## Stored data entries
<<<<

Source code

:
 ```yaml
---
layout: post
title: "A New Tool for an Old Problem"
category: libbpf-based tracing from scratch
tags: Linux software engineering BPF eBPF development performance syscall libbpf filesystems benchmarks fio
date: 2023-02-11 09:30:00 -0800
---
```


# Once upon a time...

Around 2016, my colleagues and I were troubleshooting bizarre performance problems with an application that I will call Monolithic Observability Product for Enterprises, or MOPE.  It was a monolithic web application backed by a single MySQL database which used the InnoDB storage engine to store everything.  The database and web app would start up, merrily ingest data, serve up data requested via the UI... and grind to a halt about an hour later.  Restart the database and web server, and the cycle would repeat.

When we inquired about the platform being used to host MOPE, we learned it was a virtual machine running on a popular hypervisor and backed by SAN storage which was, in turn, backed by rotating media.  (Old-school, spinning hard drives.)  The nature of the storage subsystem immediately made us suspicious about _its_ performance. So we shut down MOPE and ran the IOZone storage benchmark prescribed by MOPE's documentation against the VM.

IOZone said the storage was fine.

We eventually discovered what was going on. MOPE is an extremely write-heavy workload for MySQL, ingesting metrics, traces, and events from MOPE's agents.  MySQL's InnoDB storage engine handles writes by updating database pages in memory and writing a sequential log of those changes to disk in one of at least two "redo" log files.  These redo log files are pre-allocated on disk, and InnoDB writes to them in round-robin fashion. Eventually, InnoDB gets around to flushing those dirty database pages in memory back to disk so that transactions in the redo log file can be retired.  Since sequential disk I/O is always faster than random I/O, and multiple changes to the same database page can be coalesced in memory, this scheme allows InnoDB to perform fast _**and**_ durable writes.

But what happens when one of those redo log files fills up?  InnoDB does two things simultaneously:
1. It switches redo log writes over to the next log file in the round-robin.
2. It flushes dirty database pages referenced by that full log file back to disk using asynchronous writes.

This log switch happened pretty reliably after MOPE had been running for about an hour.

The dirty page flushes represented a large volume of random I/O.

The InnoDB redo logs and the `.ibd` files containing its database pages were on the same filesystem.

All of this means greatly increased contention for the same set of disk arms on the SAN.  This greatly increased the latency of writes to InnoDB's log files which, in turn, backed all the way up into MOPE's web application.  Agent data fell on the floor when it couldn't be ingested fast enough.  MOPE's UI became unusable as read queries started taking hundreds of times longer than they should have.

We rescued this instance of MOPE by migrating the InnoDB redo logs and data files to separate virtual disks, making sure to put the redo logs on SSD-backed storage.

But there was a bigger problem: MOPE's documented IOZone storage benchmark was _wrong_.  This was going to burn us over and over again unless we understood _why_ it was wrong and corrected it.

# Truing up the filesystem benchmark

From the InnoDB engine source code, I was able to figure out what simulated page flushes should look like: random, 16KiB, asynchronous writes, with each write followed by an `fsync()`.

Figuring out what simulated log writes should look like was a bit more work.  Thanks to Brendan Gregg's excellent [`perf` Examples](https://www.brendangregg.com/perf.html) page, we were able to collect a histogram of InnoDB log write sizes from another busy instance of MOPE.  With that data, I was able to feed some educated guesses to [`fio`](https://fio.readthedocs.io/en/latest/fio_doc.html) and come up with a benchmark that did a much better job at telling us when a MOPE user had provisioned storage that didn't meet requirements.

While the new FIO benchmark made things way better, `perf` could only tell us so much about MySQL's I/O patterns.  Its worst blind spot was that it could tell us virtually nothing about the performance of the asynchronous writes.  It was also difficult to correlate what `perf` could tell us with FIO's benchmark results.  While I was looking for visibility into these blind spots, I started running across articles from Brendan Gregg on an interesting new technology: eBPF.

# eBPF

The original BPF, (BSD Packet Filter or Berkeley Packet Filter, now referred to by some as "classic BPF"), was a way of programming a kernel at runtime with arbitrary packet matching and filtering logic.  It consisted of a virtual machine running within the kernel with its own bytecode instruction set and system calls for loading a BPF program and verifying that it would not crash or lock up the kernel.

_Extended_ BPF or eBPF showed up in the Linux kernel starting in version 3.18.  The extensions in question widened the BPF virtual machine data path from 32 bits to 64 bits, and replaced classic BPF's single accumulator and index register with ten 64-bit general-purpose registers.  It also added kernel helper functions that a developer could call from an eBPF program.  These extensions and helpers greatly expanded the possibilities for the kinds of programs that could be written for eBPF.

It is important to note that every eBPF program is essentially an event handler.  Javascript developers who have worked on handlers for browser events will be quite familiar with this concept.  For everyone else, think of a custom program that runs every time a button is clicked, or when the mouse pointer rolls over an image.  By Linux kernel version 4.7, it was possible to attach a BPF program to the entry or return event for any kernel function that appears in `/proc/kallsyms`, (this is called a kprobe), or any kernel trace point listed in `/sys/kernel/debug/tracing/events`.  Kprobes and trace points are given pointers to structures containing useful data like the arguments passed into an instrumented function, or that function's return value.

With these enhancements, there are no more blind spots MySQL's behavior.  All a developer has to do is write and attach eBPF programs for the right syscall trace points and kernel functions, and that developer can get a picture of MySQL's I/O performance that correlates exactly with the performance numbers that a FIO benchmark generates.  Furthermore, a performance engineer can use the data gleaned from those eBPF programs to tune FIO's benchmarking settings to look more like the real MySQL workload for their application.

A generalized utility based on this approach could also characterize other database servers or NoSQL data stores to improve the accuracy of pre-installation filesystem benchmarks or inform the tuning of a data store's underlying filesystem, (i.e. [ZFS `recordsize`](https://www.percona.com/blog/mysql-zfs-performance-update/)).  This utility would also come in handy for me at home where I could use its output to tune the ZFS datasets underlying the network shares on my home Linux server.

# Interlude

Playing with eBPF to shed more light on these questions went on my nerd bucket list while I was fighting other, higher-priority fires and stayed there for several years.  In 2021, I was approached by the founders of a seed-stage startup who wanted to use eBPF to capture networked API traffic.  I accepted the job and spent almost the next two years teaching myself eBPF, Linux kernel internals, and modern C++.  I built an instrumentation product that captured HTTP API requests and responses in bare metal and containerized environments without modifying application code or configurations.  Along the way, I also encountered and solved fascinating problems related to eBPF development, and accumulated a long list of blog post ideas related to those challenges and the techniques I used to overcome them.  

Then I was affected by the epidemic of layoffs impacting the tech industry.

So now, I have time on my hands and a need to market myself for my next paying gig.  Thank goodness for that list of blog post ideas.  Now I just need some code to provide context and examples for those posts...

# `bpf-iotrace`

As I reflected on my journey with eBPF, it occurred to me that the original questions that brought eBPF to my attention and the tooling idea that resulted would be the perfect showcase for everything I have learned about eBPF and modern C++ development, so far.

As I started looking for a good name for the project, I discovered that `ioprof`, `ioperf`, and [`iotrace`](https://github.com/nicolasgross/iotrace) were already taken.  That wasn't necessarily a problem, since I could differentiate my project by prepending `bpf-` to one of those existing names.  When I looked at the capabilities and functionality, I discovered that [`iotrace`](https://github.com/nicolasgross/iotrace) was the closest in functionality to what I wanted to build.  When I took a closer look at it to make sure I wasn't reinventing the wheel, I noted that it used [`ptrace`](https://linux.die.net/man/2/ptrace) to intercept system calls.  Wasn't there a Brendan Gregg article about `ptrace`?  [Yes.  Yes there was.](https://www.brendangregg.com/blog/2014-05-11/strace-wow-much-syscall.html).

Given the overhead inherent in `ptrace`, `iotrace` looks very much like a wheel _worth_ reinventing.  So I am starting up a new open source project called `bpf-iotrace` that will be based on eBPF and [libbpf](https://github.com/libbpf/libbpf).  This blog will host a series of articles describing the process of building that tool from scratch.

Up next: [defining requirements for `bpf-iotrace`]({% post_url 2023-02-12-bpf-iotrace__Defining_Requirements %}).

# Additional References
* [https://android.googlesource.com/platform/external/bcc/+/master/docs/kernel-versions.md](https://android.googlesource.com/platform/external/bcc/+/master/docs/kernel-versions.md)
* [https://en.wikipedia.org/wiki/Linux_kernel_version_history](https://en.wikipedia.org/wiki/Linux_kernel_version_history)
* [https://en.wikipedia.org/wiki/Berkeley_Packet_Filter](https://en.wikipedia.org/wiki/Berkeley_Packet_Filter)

>>>>

## WHAT IS NEEDED
All lines carrying the word "logs" must be copied from the data above.

## EXERCISE RESULT
The InnoDB redo logs and the `.ibd` files containing its database pages were on the same filesystem.
We rescued this instance of MOPE by migrating the InnoDB redo logs and data files to separate virtual disks, making sure to put the redo logs on SSD-backed storage.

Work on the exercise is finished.